PROBLEM DETAILS →
Sort through the listing below and keep each line with the word "would". Copy those.

======== TASK INPUTS ========

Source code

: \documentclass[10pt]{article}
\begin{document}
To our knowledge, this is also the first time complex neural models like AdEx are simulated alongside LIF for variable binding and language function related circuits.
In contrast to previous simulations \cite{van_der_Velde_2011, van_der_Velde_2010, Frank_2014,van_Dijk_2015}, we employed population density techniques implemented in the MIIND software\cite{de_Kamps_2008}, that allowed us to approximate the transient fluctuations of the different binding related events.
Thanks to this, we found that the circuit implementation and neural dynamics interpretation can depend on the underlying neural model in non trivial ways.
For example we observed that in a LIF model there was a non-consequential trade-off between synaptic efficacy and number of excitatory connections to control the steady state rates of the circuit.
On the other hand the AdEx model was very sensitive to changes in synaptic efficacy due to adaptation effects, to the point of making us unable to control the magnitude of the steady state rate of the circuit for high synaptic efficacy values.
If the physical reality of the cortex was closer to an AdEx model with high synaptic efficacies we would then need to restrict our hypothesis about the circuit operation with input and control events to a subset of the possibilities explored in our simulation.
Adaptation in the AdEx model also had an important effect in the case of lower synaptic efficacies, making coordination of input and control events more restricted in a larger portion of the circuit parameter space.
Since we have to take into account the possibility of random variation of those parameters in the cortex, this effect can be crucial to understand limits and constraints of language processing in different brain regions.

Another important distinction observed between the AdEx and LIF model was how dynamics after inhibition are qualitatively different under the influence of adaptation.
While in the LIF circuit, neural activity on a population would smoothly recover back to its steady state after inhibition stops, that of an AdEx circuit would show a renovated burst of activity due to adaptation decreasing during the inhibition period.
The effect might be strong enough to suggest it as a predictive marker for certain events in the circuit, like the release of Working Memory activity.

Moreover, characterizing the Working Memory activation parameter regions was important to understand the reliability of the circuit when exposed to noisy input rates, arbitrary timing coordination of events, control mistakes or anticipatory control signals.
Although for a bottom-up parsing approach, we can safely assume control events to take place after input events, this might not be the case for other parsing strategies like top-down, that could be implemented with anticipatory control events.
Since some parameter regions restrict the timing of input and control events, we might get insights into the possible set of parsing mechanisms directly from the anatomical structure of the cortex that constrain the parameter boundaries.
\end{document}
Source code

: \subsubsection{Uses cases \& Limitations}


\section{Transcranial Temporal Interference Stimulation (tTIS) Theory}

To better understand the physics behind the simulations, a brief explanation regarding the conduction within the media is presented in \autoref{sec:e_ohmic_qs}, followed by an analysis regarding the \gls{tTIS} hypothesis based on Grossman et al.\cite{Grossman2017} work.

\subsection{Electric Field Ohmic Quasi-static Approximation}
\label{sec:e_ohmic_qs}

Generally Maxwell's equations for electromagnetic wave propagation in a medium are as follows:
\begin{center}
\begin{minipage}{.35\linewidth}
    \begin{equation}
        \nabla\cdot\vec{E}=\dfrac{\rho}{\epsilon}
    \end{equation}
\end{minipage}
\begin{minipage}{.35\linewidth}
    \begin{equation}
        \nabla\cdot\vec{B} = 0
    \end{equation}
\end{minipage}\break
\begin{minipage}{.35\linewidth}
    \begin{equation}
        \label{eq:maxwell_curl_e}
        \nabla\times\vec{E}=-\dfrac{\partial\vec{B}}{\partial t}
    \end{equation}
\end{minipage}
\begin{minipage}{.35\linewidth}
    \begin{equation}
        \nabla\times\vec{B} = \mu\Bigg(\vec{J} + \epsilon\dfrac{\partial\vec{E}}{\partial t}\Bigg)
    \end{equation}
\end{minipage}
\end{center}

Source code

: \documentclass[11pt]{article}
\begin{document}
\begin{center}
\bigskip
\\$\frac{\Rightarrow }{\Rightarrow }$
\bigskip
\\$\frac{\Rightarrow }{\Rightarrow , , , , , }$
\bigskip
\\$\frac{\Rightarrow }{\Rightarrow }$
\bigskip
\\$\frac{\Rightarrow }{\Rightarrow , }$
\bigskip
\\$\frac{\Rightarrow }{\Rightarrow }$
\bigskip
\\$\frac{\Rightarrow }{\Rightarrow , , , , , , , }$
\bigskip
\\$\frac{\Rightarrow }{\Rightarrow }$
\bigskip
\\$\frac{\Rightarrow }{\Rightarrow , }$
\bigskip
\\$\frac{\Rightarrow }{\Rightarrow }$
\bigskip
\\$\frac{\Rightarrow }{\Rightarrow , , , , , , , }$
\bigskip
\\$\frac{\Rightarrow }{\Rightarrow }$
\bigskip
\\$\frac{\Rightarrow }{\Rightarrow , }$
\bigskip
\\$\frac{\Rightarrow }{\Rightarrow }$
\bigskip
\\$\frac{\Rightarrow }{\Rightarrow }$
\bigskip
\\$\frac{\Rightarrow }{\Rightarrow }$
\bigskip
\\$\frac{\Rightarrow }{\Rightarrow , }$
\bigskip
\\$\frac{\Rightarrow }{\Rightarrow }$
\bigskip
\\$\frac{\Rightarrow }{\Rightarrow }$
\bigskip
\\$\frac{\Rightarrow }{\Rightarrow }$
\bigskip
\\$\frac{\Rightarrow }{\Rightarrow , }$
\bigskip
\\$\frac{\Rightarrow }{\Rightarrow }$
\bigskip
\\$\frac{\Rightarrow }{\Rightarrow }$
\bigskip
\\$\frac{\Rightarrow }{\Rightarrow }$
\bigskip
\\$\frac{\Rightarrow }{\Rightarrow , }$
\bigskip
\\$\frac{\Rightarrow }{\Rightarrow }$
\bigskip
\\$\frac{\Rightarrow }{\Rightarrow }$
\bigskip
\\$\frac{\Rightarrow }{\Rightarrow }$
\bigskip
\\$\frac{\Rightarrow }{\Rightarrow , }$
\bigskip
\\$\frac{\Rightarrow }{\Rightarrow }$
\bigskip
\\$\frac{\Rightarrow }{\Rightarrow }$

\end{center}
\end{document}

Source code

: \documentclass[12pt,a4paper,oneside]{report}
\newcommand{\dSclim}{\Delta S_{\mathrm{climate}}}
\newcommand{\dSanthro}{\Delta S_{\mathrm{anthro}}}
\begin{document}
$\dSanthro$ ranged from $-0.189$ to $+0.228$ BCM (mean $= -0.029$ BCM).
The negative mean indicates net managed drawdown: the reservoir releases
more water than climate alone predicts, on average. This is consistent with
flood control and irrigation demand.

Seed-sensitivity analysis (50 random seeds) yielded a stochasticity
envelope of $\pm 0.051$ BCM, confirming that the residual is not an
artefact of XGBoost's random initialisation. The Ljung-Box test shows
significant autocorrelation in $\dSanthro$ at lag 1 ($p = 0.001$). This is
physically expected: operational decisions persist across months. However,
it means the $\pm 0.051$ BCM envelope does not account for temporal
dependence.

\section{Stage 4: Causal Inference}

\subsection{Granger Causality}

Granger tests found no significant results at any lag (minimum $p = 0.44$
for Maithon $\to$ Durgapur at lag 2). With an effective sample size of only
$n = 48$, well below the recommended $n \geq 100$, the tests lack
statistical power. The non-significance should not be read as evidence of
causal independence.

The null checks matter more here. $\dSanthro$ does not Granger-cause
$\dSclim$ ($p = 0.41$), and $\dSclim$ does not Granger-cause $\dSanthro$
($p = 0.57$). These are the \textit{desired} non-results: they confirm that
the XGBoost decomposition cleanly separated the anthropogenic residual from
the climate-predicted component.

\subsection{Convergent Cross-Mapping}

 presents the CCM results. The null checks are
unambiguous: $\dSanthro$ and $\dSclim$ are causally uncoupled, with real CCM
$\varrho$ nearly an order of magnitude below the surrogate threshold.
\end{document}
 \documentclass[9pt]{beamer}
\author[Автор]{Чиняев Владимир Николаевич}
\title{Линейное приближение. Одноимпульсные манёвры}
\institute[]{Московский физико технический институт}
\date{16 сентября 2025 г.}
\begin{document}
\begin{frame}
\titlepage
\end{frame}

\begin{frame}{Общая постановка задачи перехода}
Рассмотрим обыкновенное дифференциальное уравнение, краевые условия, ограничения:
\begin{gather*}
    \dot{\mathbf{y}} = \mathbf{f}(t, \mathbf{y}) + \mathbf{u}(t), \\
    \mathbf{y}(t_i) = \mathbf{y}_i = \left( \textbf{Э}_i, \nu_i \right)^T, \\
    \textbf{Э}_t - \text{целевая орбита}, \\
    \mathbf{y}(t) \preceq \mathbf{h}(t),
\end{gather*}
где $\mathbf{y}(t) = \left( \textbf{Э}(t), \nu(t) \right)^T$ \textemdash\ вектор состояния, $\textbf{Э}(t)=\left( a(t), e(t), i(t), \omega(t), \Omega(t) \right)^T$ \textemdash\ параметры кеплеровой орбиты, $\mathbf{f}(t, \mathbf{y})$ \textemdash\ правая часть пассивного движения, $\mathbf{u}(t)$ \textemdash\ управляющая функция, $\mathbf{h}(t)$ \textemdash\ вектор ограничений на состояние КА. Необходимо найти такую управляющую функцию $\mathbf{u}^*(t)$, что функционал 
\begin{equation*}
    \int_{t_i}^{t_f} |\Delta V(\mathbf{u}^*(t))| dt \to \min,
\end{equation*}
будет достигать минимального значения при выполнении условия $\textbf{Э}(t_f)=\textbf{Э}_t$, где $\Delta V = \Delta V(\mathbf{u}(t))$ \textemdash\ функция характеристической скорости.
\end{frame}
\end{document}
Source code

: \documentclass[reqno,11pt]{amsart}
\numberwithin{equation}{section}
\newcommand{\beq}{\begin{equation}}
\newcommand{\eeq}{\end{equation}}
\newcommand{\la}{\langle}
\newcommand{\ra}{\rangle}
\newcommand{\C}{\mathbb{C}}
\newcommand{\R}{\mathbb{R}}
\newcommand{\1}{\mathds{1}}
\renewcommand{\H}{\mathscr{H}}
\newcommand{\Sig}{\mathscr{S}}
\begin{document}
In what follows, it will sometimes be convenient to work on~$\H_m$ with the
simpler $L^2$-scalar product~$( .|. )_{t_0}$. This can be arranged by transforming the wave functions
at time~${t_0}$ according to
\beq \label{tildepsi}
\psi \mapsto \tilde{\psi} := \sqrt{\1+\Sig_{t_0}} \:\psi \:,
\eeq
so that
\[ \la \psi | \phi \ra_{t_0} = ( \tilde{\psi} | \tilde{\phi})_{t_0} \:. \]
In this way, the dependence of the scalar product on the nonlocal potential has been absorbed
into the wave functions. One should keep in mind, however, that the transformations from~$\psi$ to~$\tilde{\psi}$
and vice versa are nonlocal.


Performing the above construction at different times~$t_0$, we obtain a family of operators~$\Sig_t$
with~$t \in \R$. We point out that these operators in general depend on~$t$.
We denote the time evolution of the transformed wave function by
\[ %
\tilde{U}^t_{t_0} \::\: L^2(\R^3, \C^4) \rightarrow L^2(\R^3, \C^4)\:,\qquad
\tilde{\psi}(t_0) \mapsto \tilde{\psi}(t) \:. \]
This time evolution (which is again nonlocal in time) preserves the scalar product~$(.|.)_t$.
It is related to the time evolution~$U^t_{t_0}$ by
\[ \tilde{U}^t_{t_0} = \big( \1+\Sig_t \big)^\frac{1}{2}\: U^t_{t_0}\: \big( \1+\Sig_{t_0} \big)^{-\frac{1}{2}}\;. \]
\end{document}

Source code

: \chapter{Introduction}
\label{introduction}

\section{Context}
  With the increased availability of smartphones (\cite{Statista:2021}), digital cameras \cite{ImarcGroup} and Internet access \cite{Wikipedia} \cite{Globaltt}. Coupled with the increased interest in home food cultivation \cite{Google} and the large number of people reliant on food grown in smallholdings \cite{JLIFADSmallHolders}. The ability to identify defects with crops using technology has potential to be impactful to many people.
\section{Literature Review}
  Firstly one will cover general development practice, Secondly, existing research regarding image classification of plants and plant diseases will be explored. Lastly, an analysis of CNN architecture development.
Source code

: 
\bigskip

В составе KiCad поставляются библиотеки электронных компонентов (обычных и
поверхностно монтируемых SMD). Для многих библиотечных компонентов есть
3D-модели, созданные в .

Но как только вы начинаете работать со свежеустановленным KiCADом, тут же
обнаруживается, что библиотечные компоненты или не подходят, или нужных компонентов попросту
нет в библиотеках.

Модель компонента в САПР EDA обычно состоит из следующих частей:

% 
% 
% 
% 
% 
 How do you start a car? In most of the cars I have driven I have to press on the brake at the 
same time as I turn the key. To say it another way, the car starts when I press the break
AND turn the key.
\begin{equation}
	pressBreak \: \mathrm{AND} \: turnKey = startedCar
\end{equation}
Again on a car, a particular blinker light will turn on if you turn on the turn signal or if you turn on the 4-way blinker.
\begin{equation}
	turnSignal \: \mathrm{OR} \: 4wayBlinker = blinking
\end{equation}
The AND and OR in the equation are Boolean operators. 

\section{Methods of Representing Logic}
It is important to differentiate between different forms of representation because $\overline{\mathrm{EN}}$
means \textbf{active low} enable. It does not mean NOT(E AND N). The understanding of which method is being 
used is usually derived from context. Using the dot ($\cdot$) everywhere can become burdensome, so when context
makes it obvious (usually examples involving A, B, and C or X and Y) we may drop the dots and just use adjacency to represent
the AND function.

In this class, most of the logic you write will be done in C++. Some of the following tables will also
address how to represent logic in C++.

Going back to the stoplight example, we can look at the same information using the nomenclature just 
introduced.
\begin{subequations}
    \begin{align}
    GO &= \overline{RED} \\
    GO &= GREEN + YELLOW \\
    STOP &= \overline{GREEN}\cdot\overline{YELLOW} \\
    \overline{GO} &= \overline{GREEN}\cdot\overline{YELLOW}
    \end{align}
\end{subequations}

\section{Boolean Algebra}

========

TASK OUTPUT →
If the physical reality of the cortex was closer to an AdEx model with high synaptic efficacies we would then need to restrict our hypothesis about the circuit operation with input and control events to a subset of the possibilities explored in our simulation.
While in the LIF circuit, neural activity on a population would smoothly recover back to its steady state after inhibition stops, that of an AdEx circuit would show a renovated burst of activity due to adaptation decreasing during the inhibition period.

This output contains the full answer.